Handling stale indexes

As part of the response when an index is queried, a property is attached indicating whether the results are stale - that is, whether there are currently any tasks outstanding against that index.

curl "http://localhost:8080/indexes/blogEntryByCategory?query=Category:RavenDb
 
{
        "Results":[
            {
                    "Title":"Handling Stale Indexes",
                    "Category":"RavenDb",
                    "ObjectType":"BlogEntry",
                    "@metadata":{
                        "Content-Type":"application/x-www-form-urlencoded",
                        "@id":"blogentries/1",
                        "@etag":"17b3f1fd-4c79-11df-8ec2-001fd08ec235"
                    }
            }
        ],
        "IsStale":true,
        "TotalResults":1
}

That's the IsStale property there, indicating that the results that have come back are stale. Presumably somebody has added a new blog entry and the index has not yet had time to be updated.

A valid strategy for retrieving non-stale results is to set a timeout and query the database until the timeout expires, or until non-stale results are returned

For example, we could wait five seconds and run that same query again to get the new blog entry now it's been indexed:

curl "http://localhost:8080/indexes/blogEntryByCategory?query=Category:RavenDb
 
{
        "Results":[
            {
                    "Title":"Handling Stale Indexes",
                    "Category":"RavenDb",
                    "ObjectType":"BlogEntry",
                    "@metadata":{
                        "Content-Type":"application/x-www-form-urlencoded",
                        "@id":"blogentries/1",
                        "@etag":"17b3f1fd-4c79-11df-8ec2-001fd08ec235"
                    }
            },
            {
                    "Title":"Another post on RavenDB",
                    "Category":"RavenDb",
                    "ObjectType":"BlogEntry",
                    "@metadata":{
                        "Content-Type":"application/x-www-form-urlencoded",
                        "@id":"blogentries/4",
                        "@etag":"3f29eef8-a8ed-410d-8f8c-5a0667c94efc"
                    }
            },
        ],
        "IsStale":true,
        "TotalResults":2
}

As you can see though, the IsStale flag is still true, because in the mean time somebody else has added yet another blog entry.

To work around this, a 'cutOff' parameter may be included, which will set the IsStale flag based on all the tasks against an index up to a certain point in time.
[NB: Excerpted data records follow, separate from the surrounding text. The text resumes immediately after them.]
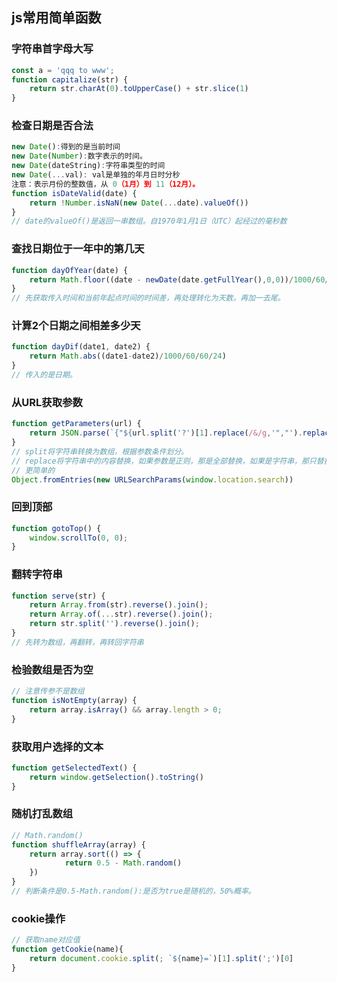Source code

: ## js常用简单函数
### 字符串首字母大写
```javascript
const a = 'qqq to www';
function capitalize(str) {
    return str.charAt(0).toUpperCase() + str.slice(1)
}
```
### 检查日期是否合法
```javascript
new Date():得到的是当前时间
new Date(Number):数字表示的时间。
new Date(dateString):字符串类型的时间
new Date(...val): val是单独的年月日时分秒
注意：表示月份的整数值，从 0（1月）到 11（12月）。
function isDateValid(date) {
    return !Number.isNaN(new Date(...date).valueOf())
}
// date的valueOf()是返回一串数组。自1970年1月1日（UTC）起经过的毫秒数
```
### 查找日期位于一年中的第几天
```javascript
function dayOfYear(date) {
    return Math.floor((date - newDate(date.getFullYear(),0,0))/1000/60/60/24);
}
// 先获取传入时间和当前年起点时间的时间差，再处理转化为天数。再加一去尾。
```
### 计算2个日期之间相差多少天
```javascript
function dayDif(date1, date2) {
    return Math.abs((date1-date2)/1000/60/60/24)
}
// 传入的是日期。
```
### 从URL获取参数
```javascript
function getParameters(url) {
    return JSON.parse(`{"${url.split('?')[1].replace(/&/g,'","').replace(/=/g, '":"')}"}`)
}
// split将字符串转换为数组，根据参数条件划分。
// replace将字符串中的内容替换，如果参数是正则，那是全部替换，如果是字符串，那只替换第一个。
// 更简单的
Object.fromEntries(new URLSearchParams(window.location.search))
```
### 回到顶部
```javascript
function gotoTop() {
    window.scrollTo(0, 0);
}
```
### 翻转字符串
```javascript
function serve(str) {
    return Array.from(str).reverse().join();
    return Array.of(...str).reverse().join();
    return str.split('').reverse().join();
}
// 先转为数组，再翻转，再转回字符串
```
### 检验数组是否为空
```javascript
// 注意传参不是数组
function isNotEmpty(array) {
    return array.isArray() && array.length > 0;
}
```
### 获取用户选择的文本
```javascript
function getSelectedText() {
    return window.getSelection().toString()
}
```
### 随机打乱数组
```javascript
// Math.random()
function shuffleArray(array) {
	return array.sort(() => {
			return 0.5 - Math.random()
	})
}
// 判断条件是0.5-Math.random():是否为true是随机的，50%概率。
```
### cookie操作
```javascript
// 获取name对应值
function getCookie(name){
    return document.cookie.split(; `${name}=`)[1].split(';')[0]
}
```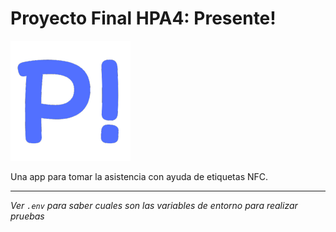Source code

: # Proyecto Final HPA4: Presente!

![Image](android/app/src/main/res/mipmap-xxxhdpi/ic_launcher.png)

Una app para tomar la asistencia con ayuda de etiquetas NFC.

---

*Ver ```.env``` para saber cuales son las variables de entorno para realizar pruebas*
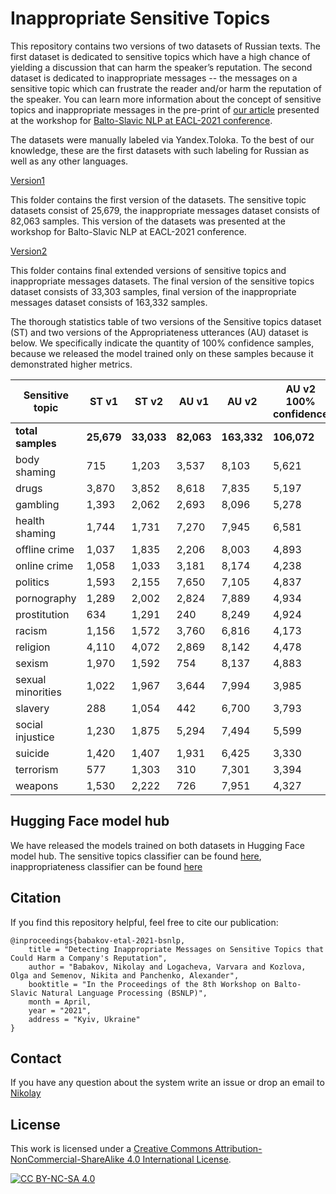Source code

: # Inappropriate Sensitive Topics

This repository contains two versions of two datasets of Russian texts. 
The first dataset is dedicated to sensitive topics which have a high chance of yielding a discussion that can harm the speaker’s reputation.
The second dataset is dedicated to inappropriate messages -- the messages on a sensitive topic which can frustrate the reader and/or harm the reputation of the speaker.
You can learn more information about the concept of sensitive topics and inappropriate messages in the pre-print of [our article](https://arxiv.org/abs/2103.05345) presented at the workshop for [Balto-Slavic NLP at EACL-2021 conference](http://bsnlp.cs.helsinki.fi/).

The datasets were manually labeled via Yandex.Toloka.
To the best of our knowledge, these are the first datasets with such labeling for Russian as well as any other languages.

[Version1](https://github.com/skoltech-nlp/inappropriate-sensitive-topics/tree/main/Version1)

This folder contains the first version of the datasets.  The sensitive topic datasets consist of 25,679,  the inappropriate messages dataset consists of 82,063 samples.
This version of the datasets was presented at the workshop for Balto-Slavic NLP at EACL-2021 conference.

[Version2](https://github.com/skoltech-nlp/inappropriate-sensitive-topics/tree/main/Version2)

This folder contains final extended versions of sensitive topics and inappropriate messages datasets.
The final version of the sensitive topics dataset consists of 33,303 samples, final version of the inappropriate messages dataset consists of 163,332 samples.

The thorough statistics table of two versions of the Sensitive topics dataset (ST) and two versions of the Appropriateness utterances (AU) dataset is below. We specifically indicate the quantity of 100% confidence samples, because we released the model trained only on these samples because it demonstrated higher metrics. 

| Sensitive topic   | ST v1 | ST v2 | AU v1 | AU v2 | AU v2 100% confidence |
|-------------------|--------------|--------------|--------------------|--------------------|------------------------------------|
| <strong>total samples</strong>     |       <strong>25,679</strong>  |       <strong>33,033</strong>  |             <strong>82,063</strong>  |            <strong>163,332</strong>  |                            <strong>106,072</strong>  |
| body shaming      |          715 |        1,203 |              3,537 |              8,103 |                              5,621 |
| drugs             |        3,870 |        3,852 |              8,618 |              7,835 |                              5,197 |
| gambling          |        1,393 |        2,062 |              2,693 |              8,096 |                              5,278 |
| health shaming    |        1,744 |        1,731 |              7,270 |              7,945 |                              6,581 |
| offline crime     |        1,037 |        1,835 |              2,206 |              8,003 |                              4,893 |
| online crime      |        1,058 |        1,033 |              3,181 |              8,174 |                              4,238 |
| politics          |        1,593 |        2,155 |              7,650 |              7,105 |                              4,837 |
| pornography       |        1,289 |        2,002 |              2,824 |              7,889 |                              4,934 |
| prostitution      |          634 |        1,291 |                240 |              8,249 |                              4,924 |
| racism            |        1,156 |        1,572 |              3,760 |              6,816 |                              4,173 |
| religion          |        4,110 |        4,072 |              2,869 |              8,142 |                              4,478 |
| sexism            |        1,970 |        1,592 |                754 |              8,137 |                              4,883 |
| sexual minorities |        1,022 |        1,967 |              3,644 |              7,994 |                              3,985 |
| slavery           |          288 |        1,054 |                442 |              6,700 |                              3,793 |
| social injustice  |        1,230 |        1,875 |              5,294 |              7,494 |                              5,599 |
| suicide           |        1,420 |        1,407 |              1,931 |              6,425 |                              3,330 |
| terrorism         |          577 |        1,303 |                310 |              7,301 |                              3,394 |
| weapons           |        1,530 |        2,222 |                726 |              7,951 |                              4,327 |


## Hugging Face model hub

We have released the models trained on both datasets in Hugging Face model hub.
The sensitive topics classifier can be found [here](https://huggingface.co/Skoltech/russian-sensitive-topics), inappropriateness classifier can be found [here](https://huggingface.co/Skoltech/russian-inappropriate-messages)

## Citation

If you find this repository helpful, feel free to cite our publication:

```
@inproceedings{babakov-etal-2021-bsnlp,
    title = "Detecting Inappropriate Messages on Sensitive Topics that Could Harm a Company's Reputation",
    author = "Babakov, Nikolay and Logacheva, Varvara and Kozlova, Olga and Semenov, Nikita and Panchenko, Alexander",
    booktitle = "In the Proceedings of the 8th Workshop on Balto-Slavic Natural Language Processing (BSNLP)",
    month = April,
    year = "2021",
    address = "Kyiv, Ukraine"
}
```

## Contact

If you have any question about the system write an issue or drop an email to [Nikolay](mailto:N.Babakov@skoltech.ru)

## License

This work is licensed under a [Creative Commons Attribution-NonCommercial-ShareAlike 4.0 International License][cc-by-nc-sa].

[![CC BY-NC-SA 4.0][cc-by-nc-sa-image]][cc-by-nc-sa]

[cc-by-nc-sa]: http://creativecommons.org/licenses/by-nc-sa/4.0/
[cc-by-nc-sa-image]: https://i.creativecommons.org/l/by-nc-sa/4.0/88x31.png
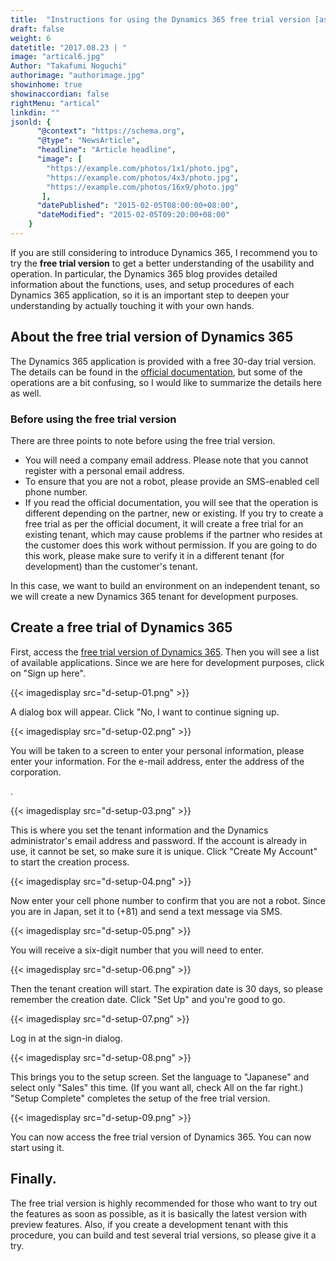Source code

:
 ```yaml
---
title:  "Instructions for using the Dynamics 365 free trial version [as of 2018]."
draft: false
weight: 6
datetitle: "2017.08.23 | "
image: "artical6.jpg"
Author: "Takafumi Noguchi"
authorimage: "authorimage.jpg"
showinhome: true
showinaccordian: false
rightMenu: "artical"
linkdin: ""
jsonld: {
      "@context": "https://schema.org",
      "@type": "NewsArticle",
      "headline": "Article headline",
      "image": [
        "https://example.com/photos/1x1/photo.jpg",
        "https://example.com/photos/4x3/photo.jpg",
        "https://example.com/photos/16x9/photo.jpg"
       ],
      "datePublished": "2015-02-05T08:00:00+08:00",
      "dateModified": "2015-02-05T09:20:00+08:00"
    }
--- 
```

<!-- Intro  -->
If you are still considering to introduce Dynamics 365, I recommend you to try the **free trial version** to get a better understanding of the usability and operation. In particular, the Dynamics 365 blog provides detailed information about the functions, uses, and setup procedures of each Dynamics 365 application, so it is an important step to deepen your understanding by actually touching it with your own hands.


## About the free trial version of Dynamics 365
The Dynamics 365 application is provided with a free 30-day trial version. The details can be found in the [official documentation](https://docs.microsoft.com/ja-jp/power-platform/admin/try-powerapps-dynamics-365), but some of the operations are a bit confusing, so I would like to summarize the details here as well.

### Before using the free trial version
There are three points to note before using the free trial version.

* You will need a company email address. Please note that you cannot register with a personal email address.
* To ensure that you are not a robot, please provide an SMS-enabled cell phone number.
* If you read the official documentation, you will see that the operation is different depending on the partner, new or existing. If you try to create a free trial as per the official document, it will create a free trial for an existing tenant, which may cause problems if the partner who resides at the customer does this work without permission. If you are going to do this work, please make sure to verify it in a different tenant (for development) than the customer's tenant.

In this case, we want to build an environment on an independent tenant, so we will create a new Dynamics 365 tenant for development purposes.

## Create a free trial of Dynamics 365
First, access the [free trial version of Dynamics 365](https://trials.dynamics.com/Dynamics365/Signup/). Then you will see a list of available applications. Since we are here for development purposes, click on "Sign up here".
<!-- Image =  d-setup-01.png-->
{{< imagedisplay src="d-setup-01.png" >}}


A dialog box will appear. Click "No, I want to continue signing up.
<!-- Image =  d-setup-02.png-->
{{< imagedisplay src="d-setup-02.png" >}}

You will be taken to a screen to enter your personal information, please enter your information. For the e-mail address, enter the address of the corporation.
<!-- Image =  d-setup-03.png-->.
{{< imagedisplay src="d-setup-03.png" >}}


This is where you set the tenant information and the Dynamics administrator's email address and password. If the account is already in use, it cannot be set, so make sure it is unique. Click "Create My Account" to start the creation process.
<!-- Image =  d-setup-04.png-->
{{< imagedisplay src="d-setup-04.png" >}}


Now enter your cell phone number to confirm that you are not a robot. Since you are in Japan, set it to (+81) and send a text message via SMS.
<!-- Image =  d-setup-05.png-->
{{< imagedisplay src="d-setup-05.png" >}}


You will receive a six-digit number that you will need to enter.
<!-- image= d-setup-06.png -->
{{< imagedisplay src="d-setup-06.png" >}}


Then the tenant creation will start. The expiration date is 30 days, so please remember the creation date. Click "Set Up" and you're good to go.
<!-- image= d-setup-07.png -->
{{< imagedisplay src="d-setup-07.png" >}}


Log in at the sign-in dialog.
<!-- image= d-setup-08.png -->
{{< imagedisplay src="d-setup-08.png" >}}


This brings you to the setup screen. Set the language to "Japanese" and select only "Sales" this time. (If you want all, check All on the far right.) "Setup Complete" completes the setup of the free trial version.
<!-- image= d-setup-09.png -->
{{< imagedisplay src="d-setup-09.png" >}}


You can now access the free trial version of Dynamics 365. You can now start using it.

## Finally.
The free trial version is highly recommended for those who want to try out the features as soon as possible, as it is basically the latest version with preview features. Also, if you create a development tenant with this procedure, you can build and test several trial versions, so please give it a try.    
&nbsp;
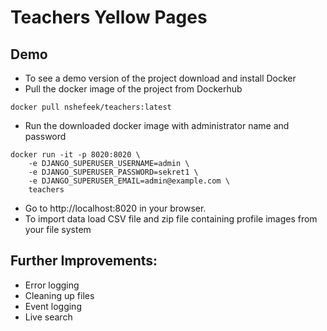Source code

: # Teachers Yellow Pages

## Demo
 - To see a demo version of the project download and install Docker
 - Pull the docker image of the project from Dockerhub
 ```shell 
 docker pull nshefeek/teachers:latest
 ```
 - Run the downloaded docker image with administrator name and password
 ```shell
 docker run -it -p 8020:8020 \
     -e DJANGO_SUPERUSER_USERNAME=admin \
     -e DJANGO_SUPERUSER_PASSWORD=sekret1 \
     -e DJANGO_SUPERUSER_EMAIL=admin@example.com \
     teachers
```
 - Go to http://localhost:8020 in your browser.
 - To import data load CSV file and zip file containing profile images from your file system


## Further Improvements:
 - Error logging
 - Cleaning up files
 - Event logging
 - Live search

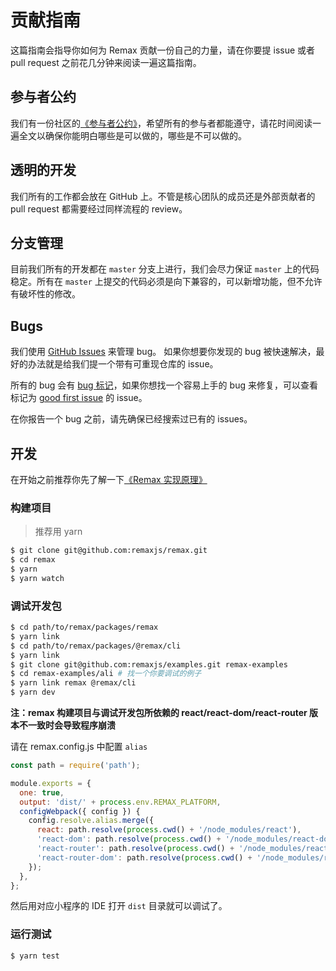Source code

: # 贡献指南

这篇指南会指导你如何为 Remax 贡献一份自己的力量，请在你要提 issue 或者 pull request 之前花几分钟来阅读一遍这篇指南。

## 参与者公约

我们有一份社区的[《参与者公约》](/CONTRIBUTING.md)，希望所有的参与者都能遵守，请花时间阅读一遍全文以确保你能明白哪些是可以做的，哪些是不可以做的。

## 透明的开发

我们所有的工作都会放在 GitHub 上。不管是核心团队的成员还是外部贡献者的 pull request 都需要经过同样流程的 review。

## 分支管理

目前我们所有的开发都在 `master` 分支上进行，我们会尽力保证 `master` 上的代码稳定。所有在 `master` 上提交的代码必须是向下兼容的，可以新增功能，但不允许有破坏性的修改。

## Bugs

我们使用 [GitHub Issues](https://github.com/remaxjs/remax/issues) 来管理 bug。 如果你想要你发现的 bug 被快速解决，最好的办法就是给我们提一个带有可重现仓库的 issue。

所有的 bug 会有 [bug 标记](https://github.com/remaxjs/remax/issues?q=is%3Aissue+is%3Aopen+label%3Abug)，如果你想找一个容易上手的 bug 来修复，可以查看标记为 [good first issue](https://github.com/remaxjs/remax/issues?q=is%3Aissue+is%3Aclosed+label%3A%22good+first+issue%22) 的 issue。

在你报告一个 bug 之前，请先确保已经搜索过已有的 issues。

## 开发

在开始之前推荐你先了解一下[《Remax 实现原理》](https://remaxjs.org/advanced-guide/implementation-notes)

### 构建项目

> 推荐用 yarn

```bash
$ git clone git@github.com:remaxjs/remax.git
$ cd remax
$ yarn
$ yarn watch
```

### 调试开发包

```bash
$ cd path/to/remax/packages/remax
$ yarn link
$ cd path/to/remax/packages/@remax/cli
$ yarn link
$ git clone git@github.com:remaxjs/examples.git remax-examples
$ cd remax-examples/ali # 找一个你要调试的例子
$ yarn link remax @remax/cli
$ yarn dev
```

**注：remax 构建项目与调试开发包所依赖的 react/react-dom/react-router 版本不一致时会导致程序崩溃**

请在 remax.config.js 中配置 `alias`

```javascript
const path = require('path');

module.exports = {
  one: true,
  output: 'dist/' + process.env.REMAX_PLATFORM,
  configWebpack({ config }) {
    config.resolve.alias.merge({
      react: path.resolve(process.cwd() + '/node_modules/react'),
      'react-dom': path.resolve(process.cwd() + '/node_modules/react-dom'),
      'react-router': path.resolve(process.cwd() + '/node_modules/react-router'),
      'react-router-dom': path.resolve(process.cwd() + '/node_modules/react-router-dom'),
    });
  },
};
```

然后用对应小程序的 IDE 打开 `dist` 目录就可以调试了。

### 运行测试

```javascript
$ yarn test
```
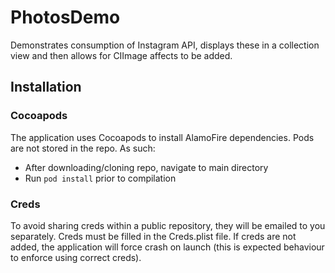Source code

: # PhotosDemo

Demonstrates consumption of Instagram API, displays these in a collection view and then allows for CIImage affects to be added.

## Installation

### Cocoapods

The application uses Cocoapods to install AlamoFire dependencies. Pods are not stored in the repo. As such:

- After downloading/cloning repo, navigate to main directory
- Run ```pod install``` prior to compilation

### Creds

To avoid sharing creds within a public repository, they will be emailed to you separately. Creds must be filled in the Creds.plist file. If creds are not added, the application will force crash on launch (this is expected behaviour to enforce using correct creds).

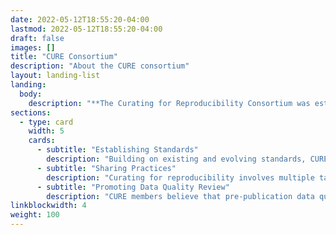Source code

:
 ```yaml
---
date: 2022-05-12T18:55:20-04:00
lastmod: 2022-05-12T18:55:20-04:00
draft: false
images: []
title: "CURE Consortium"
description: "About the CURE consortium"
layout: landing-list
landing:
  body:
    description: "**The Curating for Reproducibility Consortium was established to promote curation practices that ensure that research compendia and their component artifacts constitute a complete and reproducible scholarly record. Our goal is to establish standards, share practices, and promote the [Data Quality Review](dqr) framework for rigorous curation workflows that support computational reproducibility of published scientific findings.**"
sections:
  - type: card
    width: 5
    cards:
      - subtitle: "Establishing Standards"
        description: "Building on existing and evolving standards, CURE is dedicated to establishing and communicating the driving principles and criteria for proper curation for reproducibility."
      - subtitle: "Sharing Practices"
        description: "Curating for reproducibility involves multiple tasks and several stakeholders. A primary goal of CURE is to map the vital elements of the workflow, and to share the best practices that have emerged within each organization."
      - subtitle: "Promoting Data Quality Review"
        description: "CURE members believe that pre-publication data quality review is essential for the progression of science and preservation of knowledge."
linkblockwidth: 4
weight: 100
---
```

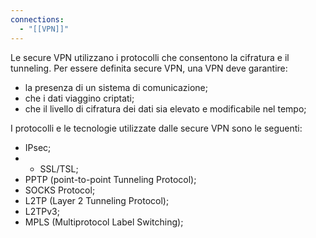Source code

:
 ```yaml
---
connections:
  - "[[VPN]]"
---
```

Le secure VPN utilizzano i protocolli che consentono la cifratura e il tunneling. Per essere definita secure VPN, una VPN deve garantire:
- la presenza di un sistema di comunicazione;
- che i dati viaggino criptati;
- che il livello di cifratura dei dati sia elevato e modificabile nel tempo;

I protocolli e le tecnologie utilizzate dalle secure VPN sono le seguenti:
- IPsec;
- - SSL/TSL;
- PPTP (point-to-point Tunneling Protocol);
- SOCKS Protocol;
- L2TP (Layer 2 Tunneling Protocol);
- L2TPv3;
- MPLS (Multiprotocol Label Switching);
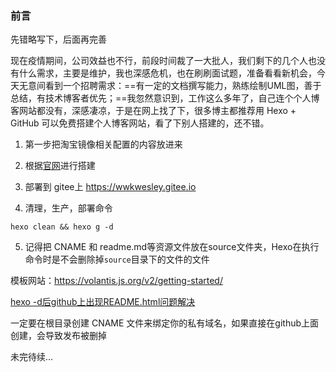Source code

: ### 前言

先错略写下，后面再完善

现在疫情期间，公司效益也不行，前段时间裁了一大批人，我们剩下的几个人也没有什么需求，主要是维护，我也深感危机，也在刷刷面试题，准备看看新机会，今天无意间看到一个招聘需求：==有一定的文档撰写能力，熟练绘制UML图，善于总结，有技术博客者优先；==我忽然意识到，工作这么多年了，自己连个个人博客网站都没有，深感凄凉，于是在网上找了下，很多博主都推荐用 Hexo + GitHub 可以免费搭建个人博客网站，看了下别人搭建的，还不错。

1. 第一步把淘宝镜像相关配置的内容放进来

2. 根据[官网](https://hexo.io/zh-cn/docs/)进行搭建 

3. 部署到 gitee上 https://wwkwesley.gitee.io

4.  清理，生产，部署命令

   ```
   hexo clean && hexo g -d                                                                 
   ```

5. 记得把 CNAME 和 readme.md等资源文件放在source文件夹，Hexo在执行命令时是不会删除掉`source`目录下的文件的文件

模板网站：https://volantis.js.org/v2/getting-started/

[hexo -d后github上出现README.html问题解决](https://blog.csdn.net/weixin_42039699/article/details/101111394)

一定要在根目录创建 CNAME 文件来绑定你的私有域名，如果直接在github上面创建，会导致发布被删掉

未完待续...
curl "http://localhost:8080/indexes/blogEntryByCategory?query=Category:RavenDb&cutOff=2010-05-16T12:31:25.8017940%2B01:00
   
{
        "Results":[
            {
                    "Title":"Handling Stale Indexes",
                    "Category":"RavenDb",
                    "ObjectType":"BlogEntry",
                    "@metadata":{
                        "Content-Type":"application/x-www-form-urlencoded",
                        "@id":"blogentries/1",
                        "@etag":"17b3f1fd-4c79-11df-8ec2-001fd08ec235"
                    }
            },
            {
                    "Title":"Another post on RavenDB",
                    "Category":"RavenDb",
                    "ObjectType":"BlogEntry",
                    "@metadata":{
                        "Content-Type":"application/x-www-form-urlencoded",
                        "@id":"blogentries/4",
                        "@etag":"3f29eef8-a8ed-410d-8f8c-5a0667c94efc"
                    }
            },
        ],
        "IsStale":false,
        "TotalResults":2
}

This time, the same results came back because the third blog entry still hasn't been indexed - but IsStale is false because the cut-off period was specified and happens to be before that third blog entry was added to the database.

A better strategy, is therefore to get the current date and time on the first request, and for subsequent queries, use that current date and time to avoid further modifications keeping the index stale.